#### Data ####
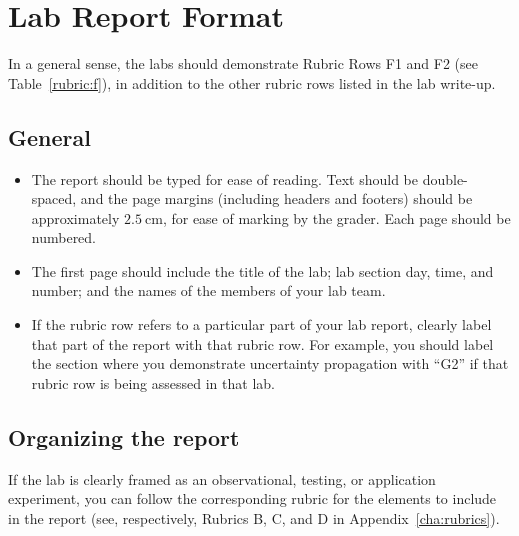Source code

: \chapter{Lab Report Format}

In a general sense, the labs should demonstrate Rubric Rows F1 and F2 (see Table~\ref{rubric:f}), in addition to the other rubric rows listed in the lab write-up.

\section{General}

\begin{itemize}
	\item The report should be typed for ease of reading. Text should be double-spaced, and the page margins (including headers and footers) should be approximately $2.5\:$cm, for ease of marking by the grader. Each page should be numbered.
	
	\item The first page should include the title of the lab; lab section day, time, and number; and the names of the members of your lab team.
	
	\item If the rubric row refers to a particular part of your lab report, clearly label that part of the report with that rubric row. For example, you should label the section where you demonstrate uncertainty propagation with ``G2'' if that rubric row is being assessed in that lab.
\end{itemize}

\section{Organizing the report}

If the lab is clearly framed as an observational, testing, or application experiment, you can follow the corresponding rubric for the elements to include in the report (see, respectively, Rubrics B, C, and D in Appendix~\ref{cha:rubrics}).

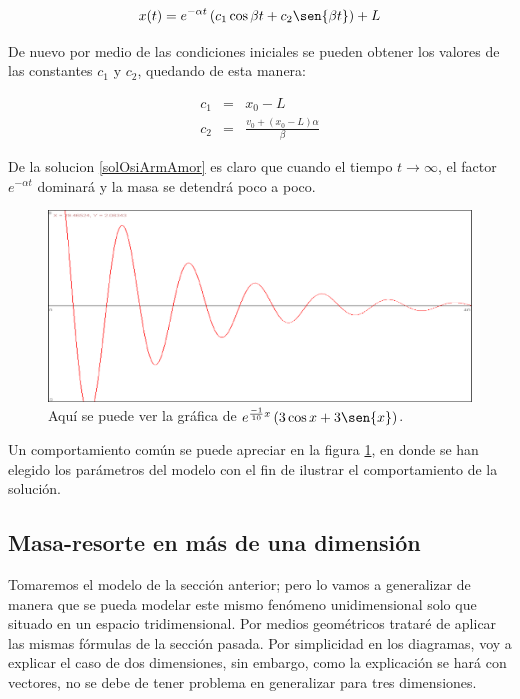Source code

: \begin{equation}
\label{solOsiArmAmor} 
x(t) = e^{-\alpha t} \left( c_1 \cos{\beta t} + c_2 \sen{\beta t} \right) + L
\end{equation}

De nuevo por medio de las condiciones iniciales se pueden obtener los valores de las constantes $c_1$ y $c_2$, quedando de esta manera:

\begin{eqnarray}
c_1 & = & x_0 - L \nonumber \\
c_2 & = & \frac{v_0 + \left( x_0 - L \right) \alpha }{\beta } \nonumber 
\end{eqnarray}

De la solucion \ref{solOsiArmAmor} es claro que cuando el tiempo $t \rightarrow \infty $, el factor $e^{-\alpha t}$ dominará y la masa se detendrá poco a poco.

\begin{figure}
 \centering
 \includegraphics[]{Img/oscilador_amortiguado}
 \caption[Plano fase del oscilador armónico amortiguado]{ 
 Aquí se puede ver la gráfica de $e^{\frac{-1}{10}x} \left( 3 \cos{x} + 3 \sen{x} \right)$.
 } \label{OsciAmor:fig}
\end{figure}


Un comportamiento común se puede apreciar en la figura \ref{OsciAmor:fig}, en donde se han elegido los parámetros del modelo con el fin de ilustrar el comportamiento de la solución.

\subsection{Masa-resorte en más de una dimensión}

Tomaremos el modelo de la sección anterior; pero lo vamos a generalizar de manera que se pueda modelar este mismo fenómeno unidimensional solo que situado en un espacio tridimensional. Por medios geométricos trataré de aplicar las mismas fórmulas de la sección pasada. Por simplicidad en los diagramas, voy a explicar el caso de dos dimensiones, sin embargo, como la explicación se hará con vectores, no se debe de tener problema en generalizar para tres dimensiones.

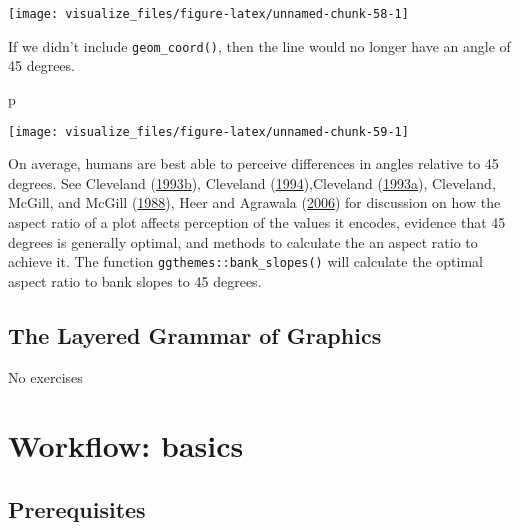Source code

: \documentclass[]{book}
\newenvironment{Shaded}{\begin{snugshade}}{\end{snugshade}}
\newcommand{\NormalTok}[1]{#1}
\theoremstyle{plain}
\theoremstyle{remark}
\theoremstyle{definition}
\theoremstyle{definition}
\theoremstyle{definition}
\theoremstyle{remark}
\begin{document}
\begin{center}\texttt{[image: visualize\_files/figure-latex/unnamed-chunk-58-1]} \end{center}

If we didn't include \texttt{geom\_coord()}, then the line would no
longer have an angle of 45 degrees.

\begin{Shaded}
\begin{Highlighting}[]
\NormalTok{p}
\end{Highlighting}
\end{Shaded}

\begin{center}\texttt{[image: visualize\_files/figure-latex/unnamed-chunk-59-1]} \end{center}

On average, humans are best able to perceive differences in angles
relative to 45 degrees. See Cleveland
(\protect\hyperlink{ref-Cleveland1993}{1993}\protect\hyperlink{ref-Cleveland1993}{b}),
Cleveland (\protect\hyperlink{ref-Cleveland1994}{1994}),Cleveland
(\protect\hyperlink{ref-Cleveland1993a}{1993}\protect\hyperlink{ref-Cleveland1993a}{a}),
Cleveland, McGill, and McGill
(\protect\hyperlink{ref-ClevelandMcGillMcGill1988}{1988}), Heer and
Agrawala (\protect\hyperlink{ref-HeerAgrawala2006}{2006}) for discussion
on how the aspect ratio of a plot affects perception of the values it
encodes, evidence that 45 degrees is generally optimal, and methods to
calculate the an aspect ratio to achieve it. The function
\texttt{ggthemes::bank\_slopes()} will calculate the optimal aspect
ratio to bank slopes to 45 degrees.

\hypertarget{the-layered-grammar-of-graphics}{%
\section{The Layered Grammar of
Graphics}\label{the-layered-grammar-of-graphics}}

No exercises

\hypertarget{workflow-basics}{%
\chapter{Workflow: basics}\label{workflow-basics}}

\hypertarget{prerequisites}{%
\section*{Prerequisites}\label{prerequisites}}
\end{document}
####
Look through the data above. Find each line with the string "Highlighting" and copy it.

\begin{Highlighting}[]
\end{Highlighting}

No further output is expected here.